──────── Given data

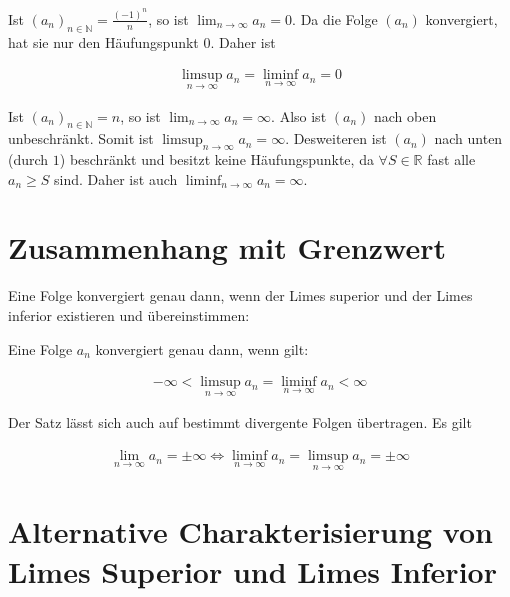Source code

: \documentclass[fontsize=9pt,
               parskip=half-,
               DIV=14,
               listof=chapterentry,
               tocflat]{scrbook}
\begin{document}
\begin{example*}
Ist $(a_{n})_{n\in \mathbb {N} }={\tfrac {(-1)^{n}}{n}}$, so ist $\lim _{n\to \infty }a_{n}=0$. Da die Folge $(a_{n})$ konvergiert, hat sie nur den Häufungspunkt $0$. Daher ist

\begin{align*}
\limsup _{n\to \infty }a_{n}=\liminf _{n\to \infty }a_{n}=0
\end{align*}

\end{example*}

\begin{example*}
Ist $(a_{n})_{n\in \mathbb {N} }=n$, so ist $\lim _{n\to \infty }a_{n}=\infty $. Also ist $(a_{n})$ nach oben unbeschränkt. Somit ist $\limsup _{n\to \infty }a_{n}=\infty $. Desweiteren ist $(a_{n})$ nach unten (durch $1$) beschränkt und besitzt keine Häufungspunkte, da $\forall S\in \mathbb {R} $ fast alle $a_{n}\geq S$ sind. Daher ist auch $\liminf _{n\to \infty }a_{n}=\infty $.

\end{example*}

\section{Zusammenhang mit Grenzwert}

Eine Folge konvergiert genau dann, wenn der Limes superior und der Limes inferior existieren und übereinstimmen:

\begin{theorem*}
Eine Folge $a_{n}$ konvergiert genau dann, wenn gilt:

\begin{align*}
-\infty <\limsup _{n\to \infty }a_{n}=\liminf _{n\to \infty }a_{n}<\infty 
\end{align*}

\end{theorem*}

\begin{hint*}
Der Satz lässt sich auch auf bestimmt divergente Folgen übertragen. Es gilt

\begin{align*}
\lim _{n\to \infty }a_{n}=\pm \infty \iff \liminf _{n\to \infty }a_{n}=\limsup _{n\to \infty }a_{n}=\pm \infty 
\end{align*}

\end{hint*}

\section{Alternative Charakterisierung von Limes Superior und Limes Inferior}
\end{document}

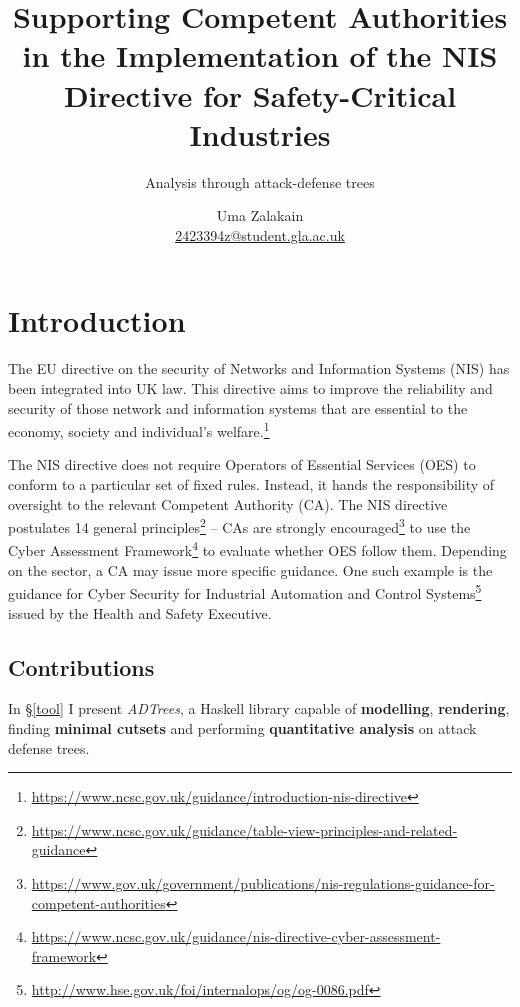 \documentclass{scrreprt}
\begin{document}
\title{Supporting Competent Authorities in the Implementation of the NIS
Directive for Safety-Critical Industries}
\subtitle{Analysis through attack-defense trees}
\author{Uma Zalakain \\ \href{mailto:2423394z@student.gla.ac.uk}{2423394z@student.gla.ac.uk}}

{\let\newpage\relax\maketitle}
\doclicenseThis
\newpage

\setcounter{tocdepth}{2}
\tableofcontents
\newpage
{}

\chapter{Introduction}

The EU directive on the security of Networks and Information Systems (NIS) has
been integrated into UK law. This directive aims to improve the reliability and
security of those network and information systems that are essential to the
economy, society and individual's
welfare.\footnote{\url{https://www.ncsc.gov.uk/guidance/introduction-nis-directive}}

The NIS directive does not require Operators of Essential Services (OES) to
conform to a particular set of fixed rules. Instead, it hands the responsibility
of oversight to the relevant Competent Authority (CA). The NIS directive
postulates 14 general
principles\footnote{\url{https://www.ncsc.gov.uk/guidance/table-view-principles-and-related-guidance}}
-- CAs are strongly
encouraged\footnote{\url{https://www.gov.uk/government/publications/nis-regulations-guidance-for-competent-authorities}}
to use the Cyber Assessment
Framework\footnote{\url{https://www.ncsc.gov.uk/guidance/nis-directive-cyber-assessment-framework}}
to evaluate whether OES follow them. Depending on the sector, a CA may issue
more specific guidance. One such example is the guidance for Cyber Security for
Industrial Automation and Control
Systems\footnote{\url{http://www.hse.gov.uk/foi/internalops/og/og-0086.pdf}}
issued by the Health and Safety Executive.

\section{Contributions}

In \S\ref{tool} I present \textit{ADTrees}, a Haskell library capable of
\textbf{modelling}, \textbf{rendering}, finding \textbf{minimal cutsets} and
performing \textbf{quantitative analysis} on attack defense trees.
\end{document}
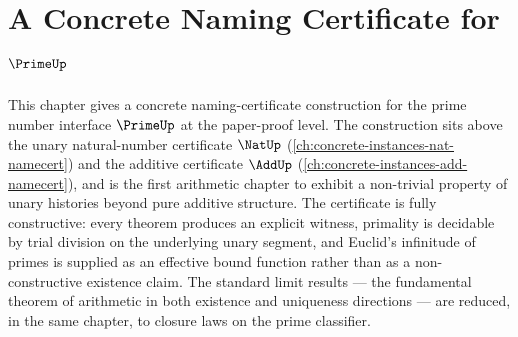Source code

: \chapter{A Concrete Naming Certificate for \(\PrimeUp\)}
\label{ch:concrete-instances-prime-namecert}

This chapter gives a concrete naming-certificate construction for the prime number interface \(\PrimeUp\) at the paper-proof level. The construction sits above the unary natural-number certificate \(\NatUp\) (\autoref{ch:concrete-instances-nat-namecert}) and the additive certificate \(\AddUp\) (\autoref{ch:concrete-instances-add-namecert}), and is the first arithmetic chapter to exhibit a non-trivial property of unary histories beyond pure additive structure. The certificate is fully constructive: every theorem produces an explicit witness, primality is decidable by trial division on the underlying unary segment, and Euclid's infinitude of primes is supplied as an effective bound function rather than as a non-constructive existence claim. The standard limit results --- the fundamental theorem of arithmetic in both existence and uniqueness directions --- are reduced, in the same chapter, to closure laws on the prime classifier.










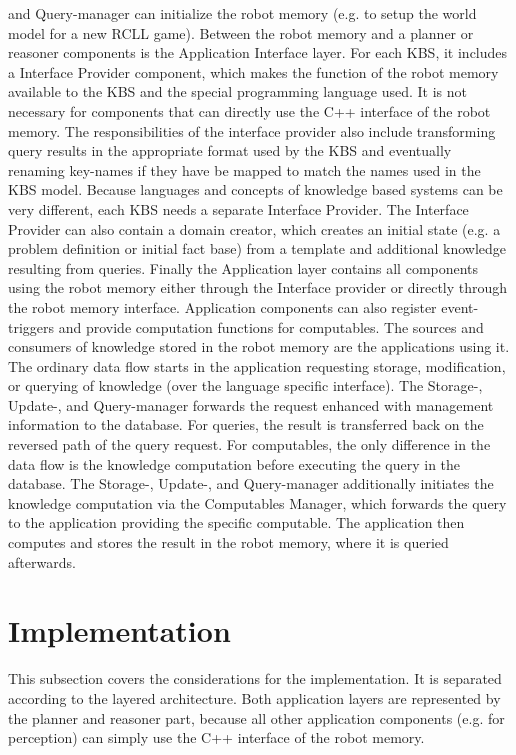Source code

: and Query-manager can initialize the robot memory (e.g. to setup the
world model for a new RCLL game).
Between the robot memory and a planner or reasoner components is the
Application Interface layer. For each KBS, it includes a
Interface Provider component, which makes the function of the robot
memory available to the KBS and the special programming language
used. It is not necessary for components that can directly use the C++
interface of the robot memory. The responsibilities of the interface
provider also include transforming query results in the appropriate
format used by the KBS and eventually renaming key-names if they
have be mapped to match the names used in the KBS
model. Because languages and concepts of knowledge based systems can be
very different, each KBS needs a separate Interface
Provider. The Interface Provider can also contain a domain creator,
which creates an initial state (e.g. a problem definition or initial
fact base) from a template and additional knowledge resulting from
queries. Finally the Application layer contains all components using
the robot memory either through the Interface provider or directly
through the robot memory interface. Application components can also
register event-triggers and provide computation functions for
computables. The sources and consumers of knowledge stored in the
robot memory are the applications using it. The ordinary data flow
starts in the application requesting storage, modification, or
querying of knowledge (over the language specific interface). The
Storage-, Update-, and Query-manager forwards the request enhanced
with management information to the database. For queries, the result
is transferred back on the reversed path of the query request. For
computables, the only difference in the data flow is the knowledge
computation before executing the query in the database. The Storage-,
Update-, and Query-manager additionally initiates the knowledge
computation via the Computables Manager, which forwards the query to
the application providing the specific computable. The application
then computes and stores the result in the robot memory, where it is
queried afterwards.


\section{Implementation}
\label{sec:impl}
This subsection covers the considerations for the implementation. It is
separated according to the layered architecture. Both application
layers are represented by the planner and reasoner part, because all
other application components (e.g. for perception) can simply use the
C++ interface of the robot memory.

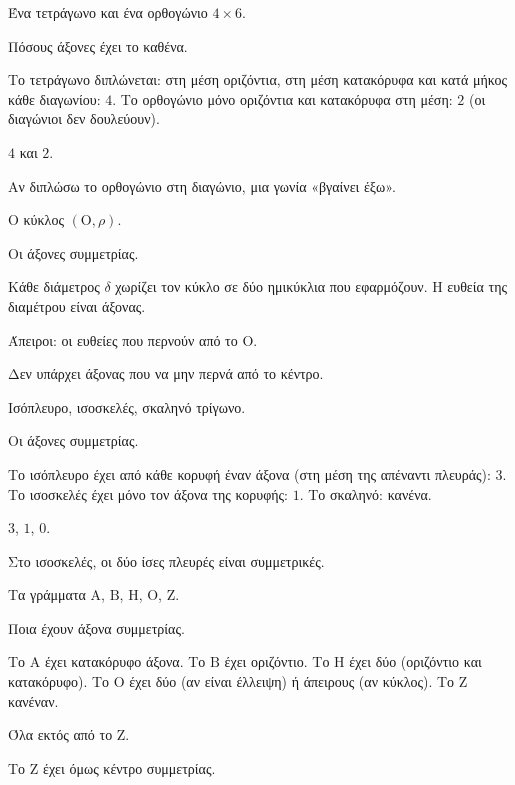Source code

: 
\tixero Ένα τετράγωνο και ένα ορθογώνιο $4\times6$.\par
\tithelo Πόσους άξονες έχει το καθένα.\par
\possindeo Το τετράγωνο διπλώνεται: στη μέση οριζόντια, στη μέση κατακόρυφα και κατά μήκος κάθε διαγωνίου: $4$. Το ορθογώνιο μόνο οριζόντια και κατακόρυφα στη μέση: $2$ (οι διαγώνιοι δεν δουλεύουν).\par
\apantisi $4$ και $2$.\par
\elegxos Αν διπλώσω το ορθογώνιο στη διαγώνιο, μια γωνία «βγαίνει έξω».

\tixero Ο κύκλος $(\mathrm{Ο},\rho)$.\par
\tithelo Οι άξονες συμμετρίας.\par
\possindeo Κάθε διάμετρος $\delta$ χωρίζει τον κύκλο σε δύο ημικύκλια που εφαρμόζουν. Η ευθεία της διαμέτρου είναι άξονας.\par
\apantisi Άπειροι: οι ευθείες που περνούν από το $\mathrm{Ο}$.\par
\elegxos Δεν υπάρχει άξονας που να μην περνά από το κέντρο.

\tixero Ισόπλευρο, ισοσκελές, σκαληνό τρίγωνο.\par
\tithelo Οι άξονες συμμετρίας.\par
\possindeo Το ισόπλευρο έχει από κάθε κορυφή έναν άξονα (στη μέση της απέναντι πλευράς): $3$. Το ισοσκελές έχει μόνο τον άξονα της κορυφής: $1$. Το σκαληνό: κανένα.\par
\apantisi $3$, $1$, $0$.\par
\elegxos Στο ισοσκελές, οι δύο ίσες πλευρές είναι συμμετρικές.

\tixero Τα γράμματα $\mathrm{Α}$, $\mathrm{Β}$, $\mathrm{Η}$, $\mathrm{Ο}$, $\mathrm{Ζ}$.\par
\tithelo Ποια έχουν άξονα συμμετρίας.\par
\possindeo Το $\mathrm{Α}$ έχει κατακόρυφο άξονα. Το $\mathrm{Β}$ έχει οριζόντιο. Το $\mathrm{Η}$ έχει δύο (οριζόντιο και κατακόρυφο). Το $\mathrm{Ο}$ έχει δύο (αν είναι έλλειψη) ή άπειρους (αν κύκλος). Το $\mathrm{Ζ}$ κανέναν.\par
\apantisi Όλα εκτός από το $\mathrm{Ζ}$.\par
\elegxos Το $\mathrm{Ζ}$ έχει όμως κέντρο συμμετρίας.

────────────────

What is expected:
Please copy the lines above from the line with "provider also include" up to and including the line with "computation before executing", exactly as written and with nothing else.

Output below:
provider also include transforming query results in the appropriate
format used by the KBS and eventually renaming key-names if they
have be mapped to match the names used in the KBS
model. Because languages and concepts of knowledge based systems can be
very different, each KBS needs a separate Interface
Provider. The Interface Provider can also contain a domain creator,
which creates an initial state (e.g. a problem definition or initial
fact base) from a template and additional knowledge resulting from
queries. Finally the Application layer contains all components using
the robot memory either through the Interface provider or directly
through the robot memory interface. Application components can also
register event-triggers and provide computation functions for
computables. The sources and consumers of knowledge stored in the
robot memory are the applications using it. The ordinary data flow
starts in the application requesting storage, modification, or
querying of knowledge (over the language specific interface). The
Storage-, Update-, and Query-manager forwards the request enhanced
with management information to the database. For queries, the result
is transferred back on the reversed path of the query request. For
computables, the only difference in the data flow is the knowledge
computation before executing the query in the database. The Storage-,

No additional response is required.